GlobeNet, an international wholesale provider of submarine capacity, and a wholly owned subsidiary of Oi (Bovespa: TNLP3, TNLP4, TMAR3, TMAR5, TMAR6 and NYSE: TNE), the largest telecommunications company in Brazil, announces today the expansion of its services in Colombia. The expansion includes diverse rings providing secure connectivity to the wholesale carrier market, as well as direct routes to Brazil, Bermuda, the United States, and Venezuela. GlobeNet's expanded reach in South America is also marked by the opening of its first office and International Point-of-Presence (iPoP) in Bogotá.
GlobeNet offers international capacity services between the Americas over a dual ring-protected, fiber optic submarine cable system. GlobeNet's submarine cable system spans more than 22 thousand kilometers connecting Brazil, Bermuda, Venezuela, United States and now Colombia. With the current network configuration it now has 360 Gbps of lit capacity. The company intends to more than double its lit capacity by the end of 2011.
"Our network expansion into Colombia offers carriers increased options to securely build their global networks and expand their reach," states Erick W. Contag, Chief Operating Officer for GlobeNet.
"With the current economic growth in Colombia," continues Fabio Alexander Laguado, GlobeNet's Country Manager for Colombia, "the telecommunications industry must provide the latest and most reliable technology available in the world. This is why GlobeNet is in Colombia now – to support growth of Colombia's telecom market via cutting edge connectivity and world-class customer support."

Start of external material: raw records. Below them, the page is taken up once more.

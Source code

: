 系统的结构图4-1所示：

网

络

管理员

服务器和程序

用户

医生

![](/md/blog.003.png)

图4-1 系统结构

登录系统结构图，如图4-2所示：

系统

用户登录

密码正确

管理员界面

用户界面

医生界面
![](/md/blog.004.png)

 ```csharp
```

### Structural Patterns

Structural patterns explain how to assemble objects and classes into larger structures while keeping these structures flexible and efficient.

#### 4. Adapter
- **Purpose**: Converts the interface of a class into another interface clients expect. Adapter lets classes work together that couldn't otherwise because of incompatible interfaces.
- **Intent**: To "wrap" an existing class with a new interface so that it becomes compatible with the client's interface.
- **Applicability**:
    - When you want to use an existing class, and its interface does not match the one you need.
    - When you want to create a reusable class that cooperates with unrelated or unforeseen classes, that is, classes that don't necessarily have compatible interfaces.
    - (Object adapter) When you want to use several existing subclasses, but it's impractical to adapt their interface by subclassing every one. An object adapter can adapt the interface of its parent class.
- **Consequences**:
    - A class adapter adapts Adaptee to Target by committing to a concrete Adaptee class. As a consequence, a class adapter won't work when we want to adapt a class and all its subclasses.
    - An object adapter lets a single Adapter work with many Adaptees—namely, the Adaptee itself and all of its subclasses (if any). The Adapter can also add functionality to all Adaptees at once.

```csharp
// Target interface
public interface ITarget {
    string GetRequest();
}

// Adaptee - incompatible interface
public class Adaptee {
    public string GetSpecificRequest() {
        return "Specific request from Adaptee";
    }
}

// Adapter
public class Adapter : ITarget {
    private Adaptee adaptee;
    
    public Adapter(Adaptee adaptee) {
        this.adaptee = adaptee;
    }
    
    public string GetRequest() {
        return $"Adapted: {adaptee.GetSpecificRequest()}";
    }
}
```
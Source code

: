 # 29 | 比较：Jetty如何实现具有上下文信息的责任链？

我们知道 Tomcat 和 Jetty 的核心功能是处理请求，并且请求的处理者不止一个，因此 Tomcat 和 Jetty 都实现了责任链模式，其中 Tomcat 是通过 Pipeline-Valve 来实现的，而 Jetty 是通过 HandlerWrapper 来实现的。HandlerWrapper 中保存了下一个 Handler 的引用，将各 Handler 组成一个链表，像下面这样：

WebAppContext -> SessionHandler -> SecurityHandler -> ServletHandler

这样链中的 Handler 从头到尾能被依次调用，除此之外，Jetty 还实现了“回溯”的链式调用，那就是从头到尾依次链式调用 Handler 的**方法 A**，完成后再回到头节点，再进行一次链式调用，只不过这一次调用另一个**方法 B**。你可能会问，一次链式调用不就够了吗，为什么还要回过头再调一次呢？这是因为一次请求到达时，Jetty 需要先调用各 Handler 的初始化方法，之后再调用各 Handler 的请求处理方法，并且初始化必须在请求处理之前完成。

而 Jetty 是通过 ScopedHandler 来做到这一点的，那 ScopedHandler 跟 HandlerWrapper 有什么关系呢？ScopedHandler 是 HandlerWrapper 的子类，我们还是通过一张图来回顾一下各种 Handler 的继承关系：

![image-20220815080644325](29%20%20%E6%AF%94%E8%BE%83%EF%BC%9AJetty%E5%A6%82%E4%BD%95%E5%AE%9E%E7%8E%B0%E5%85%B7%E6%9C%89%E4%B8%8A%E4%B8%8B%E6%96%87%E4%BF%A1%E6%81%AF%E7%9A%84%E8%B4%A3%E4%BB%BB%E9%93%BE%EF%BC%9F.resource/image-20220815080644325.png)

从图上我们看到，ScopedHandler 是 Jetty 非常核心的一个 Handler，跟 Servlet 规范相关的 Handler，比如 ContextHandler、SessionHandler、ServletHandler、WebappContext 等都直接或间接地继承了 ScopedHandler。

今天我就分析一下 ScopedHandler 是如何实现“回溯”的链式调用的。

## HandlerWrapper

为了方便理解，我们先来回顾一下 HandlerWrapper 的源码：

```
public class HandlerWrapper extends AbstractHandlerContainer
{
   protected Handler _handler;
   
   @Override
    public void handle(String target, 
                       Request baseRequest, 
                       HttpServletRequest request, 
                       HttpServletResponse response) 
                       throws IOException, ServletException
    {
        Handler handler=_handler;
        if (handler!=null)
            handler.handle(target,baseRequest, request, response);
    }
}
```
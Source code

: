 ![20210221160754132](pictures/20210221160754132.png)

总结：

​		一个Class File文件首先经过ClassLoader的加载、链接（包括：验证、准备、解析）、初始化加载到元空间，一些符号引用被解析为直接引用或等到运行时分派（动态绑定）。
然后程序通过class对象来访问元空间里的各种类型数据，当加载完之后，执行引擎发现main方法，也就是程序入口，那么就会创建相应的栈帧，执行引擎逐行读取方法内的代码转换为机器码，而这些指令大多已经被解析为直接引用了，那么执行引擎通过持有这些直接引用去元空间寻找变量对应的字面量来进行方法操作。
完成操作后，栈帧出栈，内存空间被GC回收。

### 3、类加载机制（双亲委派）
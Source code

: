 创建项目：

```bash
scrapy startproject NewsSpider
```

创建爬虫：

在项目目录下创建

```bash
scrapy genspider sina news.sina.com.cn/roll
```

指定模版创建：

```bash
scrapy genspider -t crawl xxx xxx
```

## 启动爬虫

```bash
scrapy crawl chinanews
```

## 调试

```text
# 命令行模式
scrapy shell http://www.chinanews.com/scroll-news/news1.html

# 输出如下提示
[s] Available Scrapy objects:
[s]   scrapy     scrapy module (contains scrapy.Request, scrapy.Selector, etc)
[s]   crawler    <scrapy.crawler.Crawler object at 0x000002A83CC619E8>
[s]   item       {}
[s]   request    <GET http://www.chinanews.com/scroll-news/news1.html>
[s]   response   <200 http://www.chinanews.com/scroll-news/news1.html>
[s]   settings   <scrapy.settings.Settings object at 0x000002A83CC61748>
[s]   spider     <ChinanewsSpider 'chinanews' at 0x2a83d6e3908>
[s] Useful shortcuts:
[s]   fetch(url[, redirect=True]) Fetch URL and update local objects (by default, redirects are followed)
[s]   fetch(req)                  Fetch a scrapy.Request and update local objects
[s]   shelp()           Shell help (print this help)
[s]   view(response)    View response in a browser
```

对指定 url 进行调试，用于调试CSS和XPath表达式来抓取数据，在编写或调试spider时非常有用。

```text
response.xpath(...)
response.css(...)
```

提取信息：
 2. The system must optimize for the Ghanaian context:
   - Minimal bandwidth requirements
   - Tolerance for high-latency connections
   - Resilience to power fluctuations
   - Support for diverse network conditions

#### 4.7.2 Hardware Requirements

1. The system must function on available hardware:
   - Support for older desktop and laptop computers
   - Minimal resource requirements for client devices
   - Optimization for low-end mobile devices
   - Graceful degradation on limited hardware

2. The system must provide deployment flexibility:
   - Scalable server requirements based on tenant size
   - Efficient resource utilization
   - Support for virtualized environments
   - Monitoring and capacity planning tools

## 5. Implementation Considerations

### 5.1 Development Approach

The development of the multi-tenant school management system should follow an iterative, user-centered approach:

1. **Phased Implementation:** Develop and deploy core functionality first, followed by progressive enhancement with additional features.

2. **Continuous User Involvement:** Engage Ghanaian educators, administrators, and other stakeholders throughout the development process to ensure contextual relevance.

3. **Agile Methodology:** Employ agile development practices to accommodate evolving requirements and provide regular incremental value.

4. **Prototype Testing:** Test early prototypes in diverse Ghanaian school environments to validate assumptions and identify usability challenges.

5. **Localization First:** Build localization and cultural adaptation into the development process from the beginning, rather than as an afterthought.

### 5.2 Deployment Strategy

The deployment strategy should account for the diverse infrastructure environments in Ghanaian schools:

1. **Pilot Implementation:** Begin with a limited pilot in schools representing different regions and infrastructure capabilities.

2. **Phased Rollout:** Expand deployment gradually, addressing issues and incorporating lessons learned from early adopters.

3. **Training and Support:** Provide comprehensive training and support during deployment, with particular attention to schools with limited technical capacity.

The market for international data traffic and transmission has been driven primarily by strong consumer growth in Internet and broadband services. The marked increase in the number of high-speed Internet users and their interest in accessing new technologies and applications such as multimedia, social networking and shared applications have driven demand for greater bandwidth availability. The need for internet based services has propelled a major growth spike contrasting prior traditional services such as e-mail or simply browsing the web.